Input:

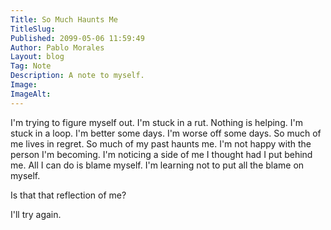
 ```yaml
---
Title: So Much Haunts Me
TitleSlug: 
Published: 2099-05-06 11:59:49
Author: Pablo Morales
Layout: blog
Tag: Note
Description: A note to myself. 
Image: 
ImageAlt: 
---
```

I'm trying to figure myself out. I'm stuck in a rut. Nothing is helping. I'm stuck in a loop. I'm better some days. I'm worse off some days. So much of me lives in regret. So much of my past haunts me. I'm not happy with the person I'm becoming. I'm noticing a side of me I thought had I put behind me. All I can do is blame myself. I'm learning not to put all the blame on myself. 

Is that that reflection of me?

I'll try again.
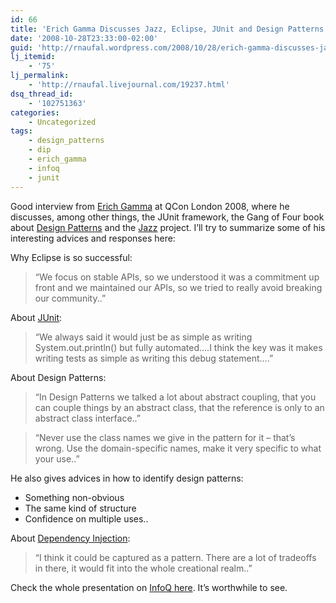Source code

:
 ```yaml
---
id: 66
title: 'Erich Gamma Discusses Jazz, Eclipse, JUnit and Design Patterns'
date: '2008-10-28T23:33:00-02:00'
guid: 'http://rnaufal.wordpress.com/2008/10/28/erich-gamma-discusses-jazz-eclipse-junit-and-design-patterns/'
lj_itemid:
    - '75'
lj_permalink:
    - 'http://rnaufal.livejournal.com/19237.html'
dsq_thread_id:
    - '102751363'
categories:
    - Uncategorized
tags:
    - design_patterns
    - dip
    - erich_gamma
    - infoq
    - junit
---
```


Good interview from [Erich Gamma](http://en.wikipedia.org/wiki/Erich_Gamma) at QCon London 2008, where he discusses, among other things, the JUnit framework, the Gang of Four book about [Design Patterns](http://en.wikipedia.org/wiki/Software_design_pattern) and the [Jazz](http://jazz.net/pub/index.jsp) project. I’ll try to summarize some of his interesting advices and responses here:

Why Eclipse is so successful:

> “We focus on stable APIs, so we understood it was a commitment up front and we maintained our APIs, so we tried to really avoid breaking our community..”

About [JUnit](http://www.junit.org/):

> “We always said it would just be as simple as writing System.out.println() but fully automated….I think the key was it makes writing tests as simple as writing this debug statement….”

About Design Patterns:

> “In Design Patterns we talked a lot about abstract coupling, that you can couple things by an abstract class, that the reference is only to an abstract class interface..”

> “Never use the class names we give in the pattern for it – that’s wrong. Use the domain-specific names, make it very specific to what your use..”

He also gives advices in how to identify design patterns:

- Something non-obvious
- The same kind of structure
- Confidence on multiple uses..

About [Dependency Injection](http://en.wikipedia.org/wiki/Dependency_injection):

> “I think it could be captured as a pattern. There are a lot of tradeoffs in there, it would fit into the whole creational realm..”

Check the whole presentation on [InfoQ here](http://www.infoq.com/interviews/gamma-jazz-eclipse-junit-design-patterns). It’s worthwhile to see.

Exercise aim: Reproduce the data exactly as it appears above. Pictures are to be left out.

Written reply:
 ```yaml
---
Title: So Much Haunts Me
TitleSlug: 
Published: 2099-05-06 11:59:49
Author: Pablo Morales
Layout: blog
Tag: Note
Description: A note to myself. 
Image: 
ImageAlt: 
---
```

I'm trying to figure myself out. I'm stuck in a rut. Nothing is helping. I'm stuck in a loop. I'm better some days. I'm worse off some days. So much of me lives in regret. So much of my past haunts me. I'm not happy with the person I'm becoming. I'm noticing a side of me I thought had I put behind me. All I can do is blame myself. I'm learning not to put all the blame on myself. 

Is that that reflection of me?

I'll try again.
Source code

:
 ```yaml
---
id: 66
title: 'Erich Gamma Discusses Jazz, Eclipse, JUnit and Design Patterns'
date: '2008-10-28T23:33:00-02:00'
guid: 'http://rnaufal.wordpress.com/2008/10/28/erich-gamma-discusses-jazz-eclipse-junit-and-design-patterns/'
lj_itemid:
    - '75'
lj_permalink:
    - 'http://rnaufal.livejournal.com/19237.html'
dsq_thread_id:
    - '102751363'
categories:
    - Uncategorized
tags:
    - design_patterns
    - dip
    - erich_gamma
    - infoq
    - junit
---
```


Good interview from [Erich Gamma](http://en.wikipedia.org/wiki/Erich_Gamma) at QCon London 2008, where he discusses, among other things, the JUnit framework, the Gang of Four book about [Design Patterns](http://en.wikipedia.org/wiki/Software_design_pattern) and the [Jazz](http://jazz.net/pub/index.jsp) project. I’ll try to summarize some of his interesting advices and responses here:

Why Eclipse is so successful:

> “We focus on stable APIs, so we understood it was a commitment up front and we maintained our APIs, so we tried to really avoid breaking our community..”

About [JUnit](http://www.junit.org/):

> “We always said it would just be as simple as writing System.out.println() but fully automated….I think the key was it makes writing tests as simple as writing this debug statement….”

About Design Patterns:

> “In Design Patterns we talked a lot about abstract coupling, that you can couple things by an abstract class, that the reference is only to an abstract class interface..”

> “Never use the class names we give in the pattern for it – that’s wrong. Use the domain-specific names, make it very specific to what your use..”

He also gives advices in how to identify design patterns:

- Something non-obvious
- The same kind of structure
- Confidence on multiple uses..

About [Dependency Injection](http://en.wikipedia.org/wiki/Dependency_injection):

> “I think it could be captured as a pattern. There are a lot of tradeoffs in there, it would fit into the whole creational realm..”

Check the whole presentation on [InfoQ here](http://www.infoq.com/interviews/gamma-jazz-eclipse-junit-design-patterns). It’s worthwhile to see.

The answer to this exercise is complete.